The industry retrenches, redefining networks in response to client needs
For some time now, pundits have predicted the demise of correspondent banking. The move to a single European currency in 1999 meant that banks needed to maintain fewer correspondent banking relationships to service clients’ needs in the eurozone. The global financial crisis saw a spate of regulations (Basel III, intraday liquidity reporting) that ramped up client expectations of service from correspondents. New payment channels (mobile, PayPal) and currencies (bitcoin) were viewed as threats to the correspondent model.
And yet, notes Peter Jameson, managing director, co-head EMEA product management, Bank of America Merrill Lynch, the way people move money cross-border hasn’t fundamentally altered.
“Correspondent banking is the lifeblood of international trade, and although new technologies and innovation will drive improvements and efficiency, it remains the most practical and cost-effective way of moving money from A to B,” he says.
The fact is, banks still need correspondents, particularly in markets where they don’t have a direct presence. In markets like Africa, for example, global transaction services providers such as Bank of America Merrill Lynch have partnered with Standard Bank, a strong regional player in sub-Saharan Africa.
So while correspondent banking, which facilitates the movement of money and other financial services globally, is as relevant today as it has been for hundreds of years, the relationships that underpin it are undergoing unprecedented change.
“Transaction volumes are up [as are] scrutiny and regulatory pressure in terms of ensuring best practices and guarding against fraud or misuse of funds,” says Dominic Broom, head of treasury services, EMEA, at BNY Mellon. “This puts a heavy onus on transaction banks to manage that activity much more tightly.”
Broom says the ongoing cost of compliance, coupled with large fines on banks for noncompliance with anti-money-laundering and other regulations, have led institutions to rethink their approach.
Jameson notes that some banks are moving away from a correspondent role because of compliance and reputational risks. “The minimum cost of supporting a relationship has come to the fore. If revenue does not justify the fixed costs, I suspect we’ll see some banks continue to prune back their correspondent banking network,” he says. “It may not be cost- effective if they only have three small clients in a particular market, for example.”
Jameson believes the business will move toward a more risk-based pricing model. But at a time when other banks may be cutting back their reach, he says BofA Merrill is enhancing its presence.
“The overall trend is that many banks are looking at paring back or selling off parts of their network,” he says. “But I see us moving in the other direction. We’ve opened a branch in Switzerland, and we’re investing in new markets where our clients need us to support their growth.”

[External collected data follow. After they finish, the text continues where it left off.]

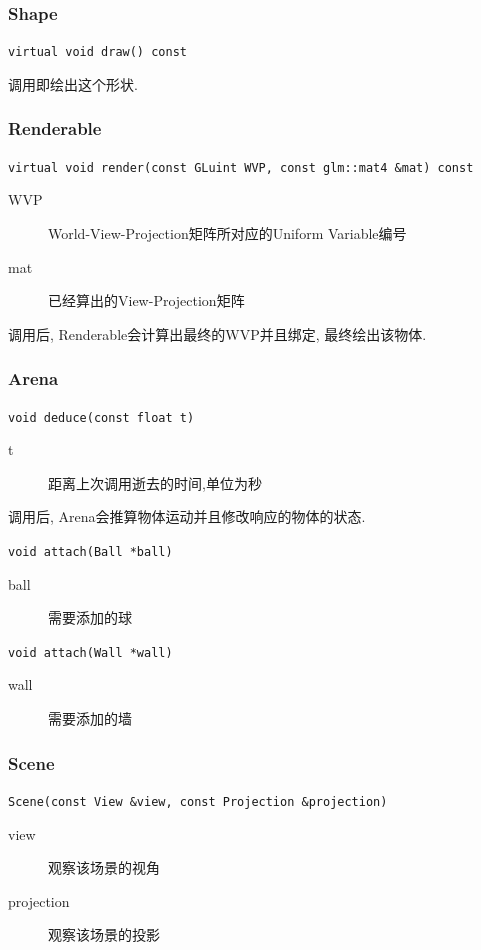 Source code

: \documentclass[11pt]{article}
\begin{document}
\subsubsection{Shape}
\label{sec-4-1-1}

\texttt{virtual void draw() const}

调用即绘出这个形状.


\subsubsection{Renderable}
\label{sec-4-1-2}

\texttt{virtual void render(const GLuint WVP, const glm::mat4 \&mat) const}
\begin{description}
\item[{WVP}] World-View-Projection矩阵所对应的Uniform Variable编号
\item[{mat}] 已经算出的View-Projection矩阵
\end{description}

调用后, Renderable会计算出最终的WVP并且绑定, 最终绘出该物体.

\subsubsection{Arena}
\label{sec-4-1-3}

\texttt{void deduce(const float t)}
\begin{description}
\item[{t}] 距离上次调用逝去的时间,单位为秒
\end{description}
调用后, Arena会推算物体运动并且修改响应的物体的状态.



\texttt{void attach(Ball *ball)}
\begin{description}
\item[{ball}] 需要添加的球
\end{description}



\texttt{void attach(Wall *wall)}
\begin{description}
\item[{wall}] 需要添加的墙
\end{description}

\subsubsection{Scene}
\label{sec-4-1-4}

\texttt{Scene(const View \&view, const Projection \&projection)}
\begin{description}
\item[{view}] 观察该场景的视角
\item[{projection}] 观察该场景的投影
\end{description}
\end{document}
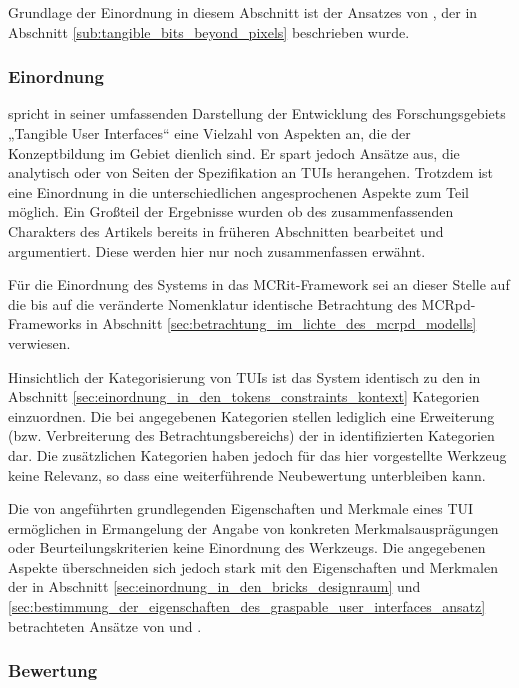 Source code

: Grundlage der Einordnung in diesem Abschnitt ist der Ansatzes von \citep{Ishii08}, der in Abschnitt \ref{sub:tangible_bits_beyond_pixels} beschrieben wurde.

\subsubsection{Einordnung}

\citet{Ishii08} spricht in seiner umfassenden Darstellung der Entwicklung des Forschungsgebiets „Tangible User Interfaces“ eine Vielzahl von Aspekten an, die der Konzeptbildung im Gebiet dienlich sind. Er spart jedoch Ansätze aus, die analytisch oder von Seiten der Spezifikation an \glspl{TUI} herangehen. Trotzdem ist eine Einordnung in die unterschiedlichen angesprochenen Aspekte zum Teil möglich. Ein Großteil der Ergebnisse wurden ob des zusammenfassenden Charakters des Artikels bereits in früheren Abschnitten bearbeitet und argumentiert. Diese werden hier nur noch zusammenfassen erwähnt.

Für die Einordnung des Systems in das \gls{MCRit}-Framework sei an dieser Stelle auf die bis auf die veränderte Nomenklatur identische Betrachtung des \gls{MCRpd}-Frameworks in Abschnitt \ref{sec:betrachtung_im_lichte_des_mcrpd_modells} verwiesen.

Hinsichtlich der Kategorisierung von \glspl{TUI} ist das System identisch zu den in Abschnitt \ref{sec:einordnung_in_den_tokens_constraints_kontext} Kategorien einzuordnen. Die bei \citep{Ishii08} angegebenen Kategorien stellen lediglich eine Erweiterung (bzw. Verbreiterung des Betrachtungsbereichs) der in \citep{Ullmer05} identifizierten Kategorien dar. Die zusätzlichen Kategorien haben jedoch für das hier vorgestellte Werkzeug keine Relevanz, so dass eine weiterführende Neubewertung unterbleiben kann.

Die von \citeauthor{Ishii08} angeführten grundlegenden Eigenschaften und Merkmale eines \gls{TUI} ermöglichen in Ermangelung der Angabe von konkreten Merkmalsausprägungen oder Beurteilungskriterien keine Einordnung des Werkzeugs. Die angegebenen Aspekte überschneiden sich jedoch stark mit den Eigenschaften und Merkmalen der in Abschnitt \ref{sec:einordnung_in_den_bricks_designraum} und \ref{sec:bestimmung_der_eigenschaften_des_graspable_user_interfaces_ansatz} betrachteten Ansätze von \citep{Fitzmaurice95} und \citep{Fitzmaurice96}.

\subsubsection{Bewertung}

According to Broom, the era of the traditional correspondent bank is over.Just as traditional airlines have retrenched, so have banks. “What you’re seeing is that global banks are re-regionalizing. Correspondent banking is now increasingly based on deeper alliances, with banks routing activity among themselves in a manner akin to the airlines,” he says.
Previously, Broom says, there was no formal linking up of processes to help clients. “It was pretty disjointed and sometimes expensive if you got multiple charges along the passage of the transaction.”
Now, he says, “Clients want to see the passage of a transaction electronically in exactly the same way as they order something on their laptops.”